This sample covers creating a monitoring policy that collects data when specific Windows logon events occur, such as logging on or failing to log on to a Windows computer.
Procedure
-
From the CommCell Browser, expand Policies.
-
Right-click Monitoring Policies and then click New Monitoring Policy.
-
Follow the instructions in the New Monitoring Policy wizard.
-
On the Please select the type of monitoring policies you would like to create page, select Windows Events.
-
On the Please specify criteria page, select Specify criteria, and add two criteria:
-
On the Please specify criteria page, click Add to define the first criterion:
-
In the Create Criteria dialog box, for the Event ID filtering attribute, select the equals to operator and type 529.
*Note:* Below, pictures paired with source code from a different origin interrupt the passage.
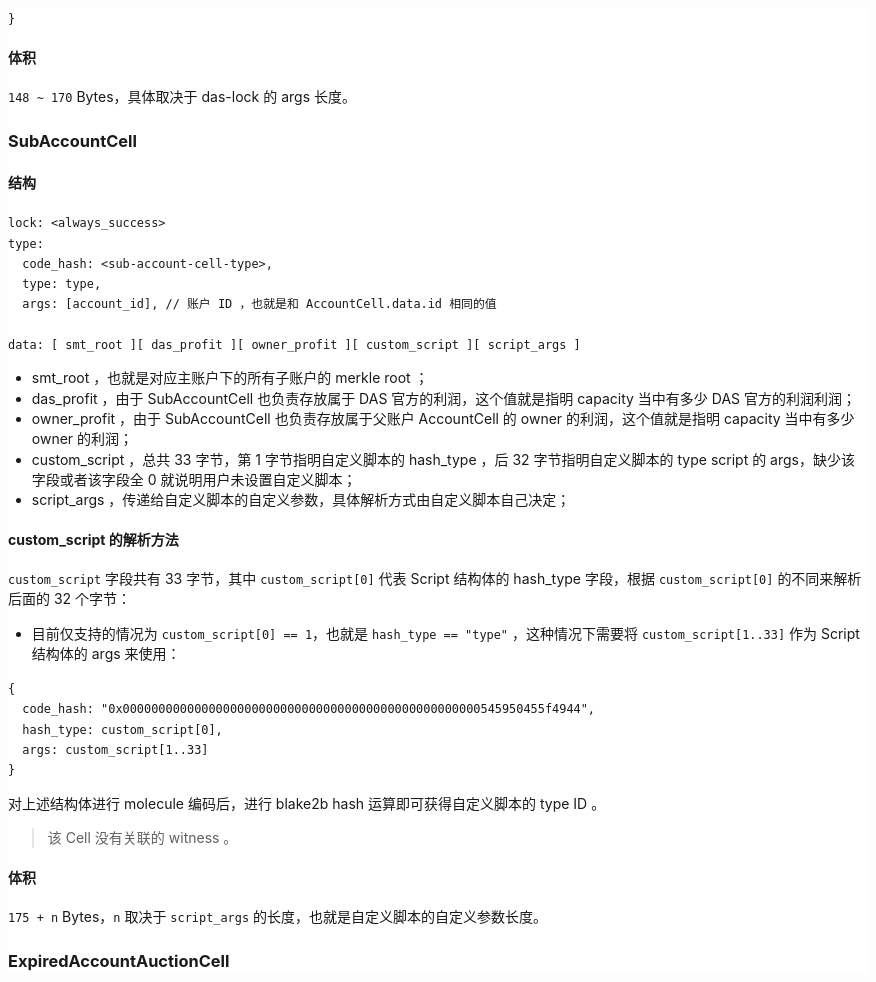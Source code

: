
 ```
}
```

#### 体积

`148 ~ 170` Bytes，具体取决于 das-lock 的 args 长度。

### SubAccountCell

#### 结构

```
lock: <always_success>
type:
  code_hash: <sub-account-cell-type>,
  type: type,
  args: [account_id], // 账户 ID ，也就是和 AccountCell.data.id 相同的值

data: [ smt_root ][ das_profit ][ owner_profit ][ custom_script ][ script_args ]
```

- smt_root ，也就是对应主账户下的所有子账户的 merkle root ；
- das_profit ，由于 SubAccountCell 也负责存放属于 DAS 官方的利润，这个值就是指明 capacity 当中有多少 DAS 官方的利润利润；
- owner_profit ，由于 SubAccountCell 也负责存放属于父账户 AccountCell 的 owner 的利润，这个值就是指明 capacity 当中有多少 owner 的利润；
- custom_script ，总共 33 字节，第 1 字节指明自定义脚本的 hash_type ，后 32 字节指明自定义脚本的 type script 的 args，缺少该字段或者该字段全 0 就说明用户未设置自定义脚本；
- script_args ，传递给自定义脚本的自定义参数，具体解析方式由自定义脚本自己决定；

#### custom_script 的解析方法

`custom_script` 字段共有 33 字节，其中 `custom_script[0]` 代表 Script 结构体的 hash_type 字段，根据 `custom_script[0]` 的不同来解析后面的 32 个字节：

- 目前仅支持的情况为 `custom_script[0] == 1`，也就是 `hash_type == "type"` ，这种情况下需要将 `custom_script[1..33]` 作为 Script 结构体的 args 来使用：

```
{
  code_hash: "0x00000000000000000000000000000000000000000000000000545950455f4944",
  hash_type: custom_script[0],
  args: custom_script[1..33]
}
```

对上述结构体进行 molecule 编码后，进行 blake2b hash 运算即可获得自定义脚本的 type ID 。

> 该 Cell 没有关联的 witness 。

#### 体积

`175 + n` Bytes，`n` 取决于 `script_args` 的长度，也就是自定义脚本的自定义参数长度。

### ExpiredAccountAuctionCell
This event ID indicates a login failure.
-
For the User filtering attribute, select the contains operator and enter the name of the user that you want to monitor.
-
Click OK.
-
-
On the Please specify criteria page, click Add to define the second criterion:
-
In the Create Criteria dialog box, for the Event ID filtering attribute, select the equals to operator and type 538.
This event ID indicates that a user logged off.
-
For the User filtering attribute, select the contains operator and enter the name of the user that you want to monitor.
-
Click OK.
-
-
-
After completing the wizard, click Finish to create the monitoring policy.